«Amaneció, era un domingo bonito y soleado, pero ese día no habían churros, periódico ni tebeos. Era el 18 de julio de 1936.
Desde el corral de mi casa se oía una fuerte algarabía que procedía de la calle, ruido de vehículos y algún "petardeo" que creí que era debido por ser un día festivo. Me lancé a la calle, no sin antes ser advertido por mi madre del posible peligro que representaba meterse en berenjenales.
Me quedé atónito ante lo que veían mis ojos, algo insólito que no llegaba a comprender. En la plaza de Los Ángeles, dos grandes hogueras consumían imágenes y mobiliario de la iglesia. Grupos de gentes, con gestos irreverentes y blasfemos, lanzaban toda clase de cuadros, obras de arte, casullas., bonetes y demás vestuario religioso, arrojándolo a la pira, mientras otro grupo subido al campanario, en una ardua labor, intentaban arrancar las campanas.
La otra hoguera, era la del convento.
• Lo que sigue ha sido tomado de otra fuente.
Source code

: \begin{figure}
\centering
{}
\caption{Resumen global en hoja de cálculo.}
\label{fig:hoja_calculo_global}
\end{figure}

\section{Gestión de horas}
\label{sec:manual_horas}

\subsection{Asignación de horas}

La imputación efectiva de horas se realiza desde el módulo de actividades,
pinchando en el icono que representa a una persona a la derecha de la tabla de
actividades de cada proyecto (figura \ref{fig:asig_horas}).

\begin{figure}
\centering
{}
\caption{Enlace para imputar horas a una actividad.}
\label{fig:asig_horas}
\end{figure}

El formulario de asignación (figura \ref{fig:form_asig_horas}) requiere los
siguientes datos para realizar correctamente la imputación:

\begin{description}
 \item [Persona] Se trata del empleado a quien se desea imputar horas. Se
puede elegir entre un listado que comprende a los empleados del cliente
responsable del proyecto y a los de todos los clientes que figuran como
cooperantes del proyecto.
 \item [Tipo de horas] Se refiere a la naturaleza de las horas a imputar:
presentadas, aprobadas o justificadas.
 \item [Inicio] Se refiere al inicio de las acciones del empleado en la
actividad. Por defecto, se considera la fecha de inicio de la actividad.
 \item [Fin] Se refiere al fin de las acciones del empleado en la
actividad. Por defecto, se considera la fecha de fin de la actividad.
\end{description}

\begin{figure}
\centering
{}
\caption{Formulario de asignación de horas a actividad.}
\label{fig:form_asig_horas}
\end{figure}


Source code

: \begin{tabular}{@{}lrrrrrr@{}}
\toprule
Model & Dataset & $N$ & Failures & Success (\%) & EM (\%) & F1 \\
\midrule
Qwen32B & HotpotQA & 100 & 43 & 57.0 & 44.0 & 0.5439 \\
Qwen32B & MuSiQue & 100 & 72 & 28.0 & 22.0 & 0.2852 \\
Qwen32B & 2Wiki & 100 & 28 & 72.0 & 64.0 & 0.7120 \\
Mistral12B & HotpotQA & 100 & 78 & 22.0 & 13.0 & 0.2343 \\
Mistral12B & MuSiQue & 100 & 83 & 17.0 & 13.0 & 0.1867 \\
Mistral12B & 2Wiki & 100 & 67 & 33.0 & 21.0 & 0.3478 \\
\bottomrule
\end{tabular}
Se arrojaban por las ventanas toda clase de mobiliario religioso y escolar, los pupitres volaban hasta la calle, libros, cuadernos y uniformes de colegialas, todo a la hoguera. Desde una ventana del tercer piso, un malcarado miliciano arrojaba a la calle el botiquín del centro, con una risotada bárbara, y mostrando una caja de inyectables, con voz zafia gritó: ¡Indiciones pa no parir!, arrojándolas al vacío.
Es difícil expresar lo que siente un niño de diez años ante tanta barbarie y brutalidad. Todo el Cabañal rezumaba un fuerte olor a rancio, a barniz viejo quemado.
Mi padre sentenció: "Pobre República Española, ha caído en manos de energúmenos".»